─── DATA SUPPLIED
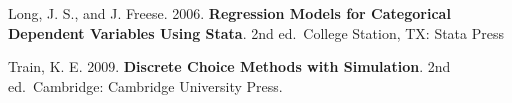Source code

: \documentclass[11pt]{article}
\makeatletter
\newcommand{\boxspacing}{\kern\kvtcb@left@rule\kern\kvtcb@boxsep}
\newcommand{\prompt}[4]{
        {\ttfamily\llap{{\color{#2}[#3]:\hspace{3pt}#4}}\vspace{-\baselineskip}}
    }
\makeatother
\begin{document}
Long, J. S., and J. Freese. 2006. \textbf{Regression Models for
Categorical Dependent Variables Using Stata}. 2nd ed.~College Station,
TX: Stata Press

Train, K. E. 2009. \textbf{Discrete Choice Methods with Simulation}. 2nd
ed.~Cambridge: Cambridge University Press.

    \begin{tcolorbox}[breakable, size=fbox, boxrule=1pt, pad at break*=1mm,colback=cellbackground, colframe=cellborder]
\prompt{In}{incolor}{ }{\boxspacing}
\begin{Verbatim}[commandchars=\\\{\}]

\end{Verbatim}
\end{tcolorbox}


    
    
    
\end{document}
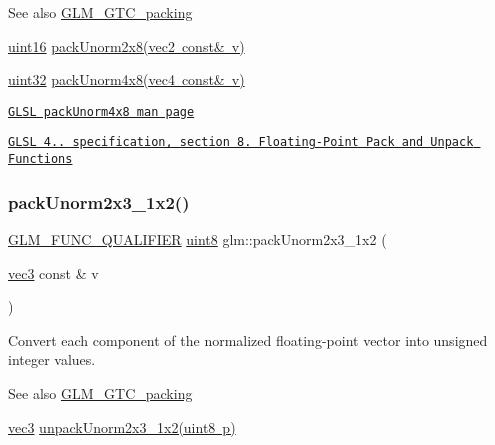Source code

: \begin{DoxySeeAlso}{See also}
\mbox{\hyperlink{group__gtc__packing}{G\+L\+M\+\_\+\+G\+T\+C\+\_\+packing}} 

\mbox{\hyperlink{group__gtc__type__precision_gad8c2939e1fdd8e5828b31d95c52255d5}{uint16}} \mbox{\hyperlink{group__gtc__packing_ga833288fc0d4a79f19d0db75a6843bfe6}{pack\+Unorm2x8(vec2 const\& v)}} 

\mbox{\hyperlink{group__gtc__type__precision_ga202b6a53c105fcb7e531f9b443518451}{uint32}} \mbox{\hyperlink{group__core__func__packing_gaf7d2f7341a9eeb4a436929d6f9ad08f2}{pack\+Unorm4x8(vec4 const\& v)}} 

\href{http://www.opengl.org/sdk/docs/manglsl/xhtml/packUnorm4x8.xml}{\tt G\+L\+SL pack\+Unorm4x8 man page} 

\href{http://www.opengl.org/registry/doc/GLSLangSpec.4.20.8.pdf}{\tt G\+L\+SL 4.. specification, section 8. Floating-\/\+Point Pack and Unpack Functions} 
\end{DoxySeeAlso}
\mbox{\label{group__gtc__packing_ga0acca4eb99c300fe2edeef7ebd8fa08b}} 
\subsubsection{\texorpdfstring{pack\+Unorm2x3\+\_\+1x2()}{packUnorm2x3\_1x2()}}
{\footnotesize\ttfamily \mbox{\hyperlink{setup_8hpp_a33fdea6f91c5f834105f7415e2a64407}{G\+L\+M\+\_\+\+F\+U\+N\+C\+\_\+\+Q\+U\+A\+L\+I\+F\+I\+ER}} \mbox{\hyperlink{group__gtc__type__precision_ga1a7dcd8aac97cc8020817c94049deff2}{uint8}} glm\+::pack\+Unorm2x3\+\_\+1x2 (\begin{DoxyParamCaption}\item[{\mbox{\hyperlink{group__core__types_ga1c47e8b3386109bc992b6c48e91b0be7}{vec3}} const \&}]{v }\end{DoxyParamCaption})}

Convert each component of the normalized floating-\/point vector into unsigned integer values.

\begin{DoxySeeAlso}{See also}
\mbox{\hyperlink{group__gtc__packing}{G\+L\+M\+\_\+\+G\+T\+C\+\_\+packing}} 

\mbox{\hyperlink{group__core__types_ga1c47e8b3386109bc992b6c48e91b0be7}{vec3}} \mbox{\hyperlink{group__gtc__packing_gaeeacc5275329100c50fe8fc0871eb423}{unpack\+Unorm2x3\+\_\+1x2(uint8 p)}} 
\end{DoxySeeAlso}
\mbox{\label{group__gtc__packing_gad68eb2f848ba867192b8787998c0595a}}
──────
## TASK OBJECTIVE
Copy each entry exactly, with no pictures.

## WRITTEN RESPONSE
Source code

: \documentclass[11pt]{article}
\makeatletter
\newcommand{\boxspacing}{\kern\kvtcb@left@rule\kern\kvtcb@boxsep}
\newcommand{\prompt}[4]{
        {\ttfamily\llap{{\color{#2}[#3]:\hspace{3pt}#4}}\vspace{-\baselineskip}}
    }
\makeatother
\begin{document}
Long, J. S., and J. Freese. 2006. \textbf{Regression Models for
Categorical Dependent Variables Using Stata}. 2nd ed.~College Station,
TX: Stata Press

Train, K. E. 2009. \textbf{Discrete Choice Methods with Simulation}. 2nd
ed.~Cambridge: Cambridge University Press.

    \begin{tcolorbox}[breakable, size=fbox, boxrule=1pt, pad at break*=1mm,colback=cellbackground, colframe=cellborder]
\prompt{In}{incolor}{ }{\boxspacing}
\begin{Verbatim}[commandchars=\\\{\}]

\end{Verbatim}
\end{tcolorbox}


    
    
    
\end{document}
Source code

: \begin{DoxySeeAlso}{See also}
\mbox{\hyperlink{group__gtc__packing}{G\+L\+M\+\_\+\+G\+T\+C\+\_\+packing}} 

\mbox{\hyperlink{group__gtc__type__precision_gad8c2939e1fdd8e5828b31d95c52255d5}{uint16}} \mbox{\hyperlink{group__gtc__packing_ga833288fc0d4a79f19d0db75a6843bfe6}{pack\+Unorm2x8(vec2 const\& v)}} 

\mbox{\hyperlink{group__gtc__type__precision_ga202b6a53c105fcb7e531f9b443518451}{uint32}} \mbox{\hyperlink{group__core__func__packing_gaf7d2f7341a9eeb4a436929d6f9ad08f2}{pack\+Unorm4x8(vec4 const\& v)}} 

\href{http://www.opengl.org/sdk/docs/manglsl/xhtml/packUnorm4x8.xml}{\tt G\+L\+SL pack\+Unorm4x8 man page} 

\href{http://www.opengl.org/registry/doc/GLSLangSpec.4.20.8.pdf}{\tt G\+L\+SL 4.. specification, section 8. Floating-\/\+Point Pack and Unpack Functions} 
\end{DoxySeeAlso}
\mbox{\label{group__gtc__packing_ga0acca4eb99c300fe2edeef7ebd8fa08b}} 
\subsubsection{\texorpdfstring{pack\+Unorm2x3\+\_\+1x2()}{packUnorm2x3\_1x2()}}
{\footnotesize\ttfamily \mbox{\hyperlink{setup_8hpp_a33fdea6f91c5f834105f7415e2a64407}{G\+L\+M\+\_\+\+F\+U\+N\+C\+\_\+\+Q\+U\+A\+L\+I\+F\+I\+ER}} \mbox{\hyperlink{group__gtc__type__precision_ga1a7dcd8aac97cc8020817c94049deff2}{uint8}} glm\+::pack\+Unorm2x3\+\_\+1x2 (\begin{DoxyParamCaption}\item[{\mbox{\hyperlink{group__core__types_ga1c47e8b3386109bc992b6c48e91b0be7}{vec3}} const \&}]{v }\end{DoxyParamCaption})}

Convert each component of the normalized floating-\/point vector into unsigned integer values.

\begin{DoxySeeAlso}{See also}
\mbox{\hyperlink{group__gtc__packing}{G\+L\+M\+\_\+\+G\+T\+C\+\_\+packing}} 

\mbox{\hyperlink{group__core__types_ga1c47e8b3386109bc992b6c48e91b0be7}{vec3}} \mbox{\hyperlink{group__gtc__packing_gaeeacc5275329100c50fe8fc0871eb423}{unpack\+Unorm2x3\+\_\+1x2(uint8 p)}} 
\end{DoxySeeAlso}
\mbox{\label{group__gtc__packing_gad68eb2f848ba867192b8787998c0595a}}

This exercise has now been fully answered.